**Requirement**. Could you return the data below exactly as it appears?

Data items
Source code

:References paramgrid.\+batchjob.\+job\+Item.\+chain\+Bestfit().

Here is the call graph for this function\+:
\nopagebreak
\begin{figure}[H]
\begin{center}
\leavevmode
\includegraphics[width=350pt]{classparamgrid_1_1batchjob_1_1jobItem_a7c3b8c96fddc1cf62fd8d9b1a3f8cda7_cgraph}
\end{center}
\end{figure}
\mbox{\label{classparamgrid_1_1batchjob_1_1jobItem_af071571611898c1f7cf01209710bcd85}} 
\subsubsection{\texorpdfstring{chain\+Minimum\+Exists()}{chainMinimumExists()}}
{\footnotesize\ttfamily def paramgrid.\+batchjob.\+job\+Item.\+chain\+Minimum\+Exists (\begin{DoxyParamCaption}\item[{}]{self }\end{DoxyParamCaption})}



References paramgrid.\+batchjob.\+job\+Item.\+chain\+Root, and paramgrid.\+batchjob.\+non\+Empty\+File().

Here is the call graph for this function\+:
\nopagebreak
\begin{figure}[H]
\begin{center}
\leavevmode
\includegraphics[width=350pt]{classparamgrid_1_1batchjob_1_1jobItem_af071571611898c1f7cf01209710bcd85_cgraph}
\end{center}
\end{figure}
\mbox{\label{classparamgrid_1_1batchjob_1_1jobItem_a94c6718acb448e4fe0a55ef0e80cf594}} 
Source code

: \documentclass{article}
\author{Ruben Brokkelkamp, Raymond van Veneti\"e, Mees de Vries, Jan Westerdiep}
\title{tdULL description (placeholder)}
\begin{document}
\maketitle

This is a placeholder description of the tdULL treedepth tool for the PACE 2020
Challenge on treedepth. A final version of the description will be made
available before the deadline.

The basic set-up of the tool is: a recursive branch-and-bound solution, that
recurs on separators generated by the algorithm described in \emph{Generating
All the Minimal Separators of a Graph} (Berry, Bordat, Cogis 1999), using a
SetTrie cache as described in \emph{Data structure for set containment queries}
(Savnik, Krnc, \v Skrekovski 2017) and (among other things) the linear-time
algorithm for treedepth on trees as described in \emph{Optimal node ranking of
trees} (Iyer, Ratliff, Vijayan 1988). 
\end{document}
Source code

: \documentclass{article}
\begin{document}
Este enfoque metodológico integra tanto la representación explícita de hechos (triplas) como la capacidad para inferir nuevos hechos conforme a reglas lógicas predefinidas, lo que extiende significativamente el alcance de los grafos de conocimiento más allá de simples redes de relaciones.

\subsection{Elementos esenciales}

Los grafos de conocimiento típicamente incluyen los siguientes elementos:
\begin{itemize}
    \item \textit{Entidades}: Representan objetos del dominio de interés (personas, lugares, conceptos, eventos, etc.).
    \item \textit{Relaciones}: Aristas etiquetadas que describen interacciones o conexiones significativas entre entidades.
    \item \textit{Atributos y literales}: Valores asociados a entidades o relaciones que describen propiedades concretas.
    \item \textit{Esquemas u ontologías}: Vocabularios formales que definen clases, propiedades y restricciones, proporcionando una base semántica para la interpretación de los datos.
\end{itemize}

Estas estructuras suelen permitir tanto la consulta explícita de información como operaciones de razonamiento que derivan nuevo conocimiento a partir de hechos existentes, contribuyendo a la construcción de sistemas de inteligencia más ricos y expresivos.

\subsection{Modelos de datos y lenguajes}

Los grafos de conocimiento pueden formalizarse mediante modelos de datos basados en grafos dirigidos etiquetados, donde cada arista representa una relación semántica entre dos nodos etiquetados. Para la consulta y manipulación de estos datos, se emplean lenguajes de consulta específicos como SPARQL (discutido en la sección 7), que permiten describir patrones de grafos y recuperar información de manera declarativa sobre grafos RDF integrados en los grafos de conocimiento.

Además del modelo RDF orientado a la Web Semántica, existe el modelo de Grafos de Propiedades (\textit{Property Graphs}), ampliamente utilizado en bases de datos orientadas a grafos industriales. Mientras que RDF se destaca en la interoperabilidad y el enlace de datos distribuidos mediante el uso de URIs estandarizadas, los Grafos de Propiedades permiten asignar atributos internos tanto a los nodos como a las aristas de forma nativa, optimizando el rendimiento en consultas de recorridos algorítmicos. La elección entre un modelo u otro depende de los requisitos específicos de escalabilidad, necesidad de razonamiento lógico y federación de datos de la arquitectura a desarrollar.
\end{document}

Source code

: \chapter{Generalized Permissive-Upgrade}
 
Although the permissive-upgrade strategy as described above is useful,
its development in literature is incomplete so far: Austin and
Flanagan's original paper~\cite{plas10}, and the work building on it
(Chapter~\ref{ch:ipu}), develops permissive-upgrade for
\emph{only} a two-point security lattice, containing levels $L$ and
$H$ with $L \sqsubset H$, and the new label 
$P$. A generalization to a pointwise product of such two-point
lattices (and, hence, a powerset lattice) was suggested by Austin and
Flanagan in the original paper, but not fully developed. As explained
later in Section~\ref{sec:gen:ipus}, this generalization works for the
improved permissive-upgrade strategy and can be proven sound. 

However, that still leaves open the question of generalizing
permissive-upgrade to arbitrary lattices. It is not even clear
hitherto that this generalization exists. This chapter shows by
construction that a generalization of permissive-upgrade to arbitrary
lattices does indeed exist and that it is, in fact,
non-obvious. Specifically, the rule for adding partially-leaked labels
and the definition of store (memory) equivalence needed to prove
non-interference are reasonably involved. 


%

**Result of this exercise**.
Source code

:References paramgrid.\+batchjob.\+job\+Item.\+chain\+Bestfit().

Here is the call graph for this function\+:
\nopagebreak
\begin{figure}[H]
\begin{center}
\leavevmode
\includegraphics[width=350pt]{classparamgrid_1_1batchjob_1_1jobItem_a7c3b8c96fddc1cf62fd8d9b1a3f8cda7_cgraph}
\end{center}
\end{figure}
\mbox{\label{classparamgrid_1_1batchjob_1_1jobItem_af071571611898c1f7cf01209710bcd85}} 
\subsubsection{\texorpdfstring{chain\+Minimum\+Exists()}{chainMinimumExists()}}
{\footnotesize\ttfamily def paramgrid.\+batchjob.\+job\+Item.\+chain\+Minimum\+Exists (\begin{DoxyParamCaption}\item[{}]{self }\end{DoxyParamCaption})}



References paramgrid.\+batchjob.\+job\+Item.\+chain\+Root, and paramgrid.\+batchjob.\+non\+Empty\+File().

Here is the call graph for this function\+:
\nopagebreak
\begin{figure}[H]
\begin{center}
\leavevmode
\includegraphics[width=350pt]{classparamgrid_1_1batchjob_1_1jobItem_af071571611898c1f7cf01209710bcd85_cgraph}
\end{center}
\end{figure}
\mbox{\label{classparamgrid_1_1batchjob_1_1jobItem_a94c6718acb448e4fe0a55ef0e80cf594}} 
Source code

: \documentclass{article}
\author{Ruben Brokkelkamp, Raymond van Veneti\"e, Mees de Vries, Jan Westerdiep}
\title{tdULL description (placeholder)}
\begin{document}
\maketitle

This is a placeholder description of the tdULL treedepth tool for the PACE 2020
Challenge on treedepth. A final version of the description will be made
available before the deadline.

The basic set-up of the tool is: a recursive branch-and-bound solution, that
recurs on separators generated by the algorithm described in \emph{Generating
All the Minimal Separators of a Graph} (Berry, Bordat, Cogis 1999), using a
SetTrie cache as described in \emph{Data structure for set containment queries}
(Savnik, Krnc, \v Skrekovski 2017) and (among other things) the linear-time
algorithm for treedepth on trees as described in \emph{Optimal node ranking of
trees} (Iyer, Ratliff, Vijayan 1988). 
\end{document}
Source code

: \documentclass{article}
\begin{document}
Este enfoque metodológico integra tanto la representación explícita de hechos (triplas) como la capacidad para inferir nuevos hechos conforme a reglas lógicas predefinidas, lo que extiende significativamente el alcance de los grafos de conocimiento más allá de simples redes de relaciones.

\subsection{Elementos esenciales}

Los grafos de conocimiento típicamente incluyen los siguientes elementos:
\begin{itemize}
    \item \textit{Entidades}: Representan objetos del dominio de interés (personas, lugares, conceptos, eventos, etc.).
    \item \textit{Relaciones}: Aristas etiquetadas que describen interacciones o conexiones significativas entre entidades.
    \item \textit{Atributos y literales}: Valores asociados a entidades o relaciones que describen propiedades concretas.
    \item \textit{Esquemas u ontologías}: Vocabularios formales que definen clases, propiedades y restricciones, proporcionando una base semántica para la interpretación de los datos.
\end{itemize}

Estas estructuras suelen permitir tanto la consulta explícita de información como operaciones de razonamiento que derivan nuevo conocimiento a partir de hechos existentes, contribuyendo a la construcción de sistemas de inteligencia más ricos y expresivos.

\subsection{Modelos de datos y lenguajes}

Los grafos de conocimiento pueden formalizarse mediante modelos de datos basados en grafos dirigidos etiquetados, donde cada arista representa una relación semántica entre dos nodos etiquetados. Para la consulta y manipulación de estos datos, se emplean lenguajes de consulta específicos como SPARQL (discutido en la sección 7), que permiten describir patrones de grafos y recuperar información de manera declarativa sobre grafos RDF integrados en los grafos de conocimiento.

Además del modelo RDF orientado a la Web Semántica, existe el modelo de Grafos de Propiedades (\textit{Property Graphs}), ampliamente utilizado en bases de datos orientadas a grafos industriales. Mientras que RDF se destaca en la interoperabilidad y el enlace de datos distribuidos mediante el uso de URIs estandarizadas, los Grafos de Propiedades permiten asignar atributos internos tanto a los nodos como a las aristas de forma nativa, optimizando el rendimiento en consultas de recorridos algorítmicos. La elección entre un modelo u otro depende de los requisitos específicos de escalabilidad, necesidad de razonamiento lógico y federación de datos de la arquitectura a desarrollar.
\end{document}

Source code

: \chapter{Generalized Permissive-Upgrade}
 
Although the permissive-upgrade strategy as described above is useful,
its development in literature is incomplete so far: Austin and
Flanagan's original paper~\cite{plas10}, and the work building on it
(Chapter~\ref{ch:ipu}), develops permissive-upgrade for
\emph{only} a two-point security lattice, containing levels $L$ and
$H$ with $L \sqsubset H$, and the new label 
$P$. A generalization to a pointwise product of such two-point
lattices (and, hence, a powerset lattice) was suggested by Austin and
Flanagan in the original paper, but not fully developed. As explained
later in Section~\ref{sec:gen:ipus}, this generalization works for the
improved permissive-upgrade strategy and can be proven sound. 

However, that still leaves open the question of generalizing
permissive-upgrade to arbitrary lattices. It is not even clear
hitherto that this generalization exists. This chapter shows by
construction that a generalization of permissive-upgrade to arbitrary
lattices does indeed exist and that it is, in fact,
non-obvious. Specifically, the rule for adding partially-leaked labels
and the definition of store (memory) equivalence needed to prove
non-interference are reasonably involved. 


%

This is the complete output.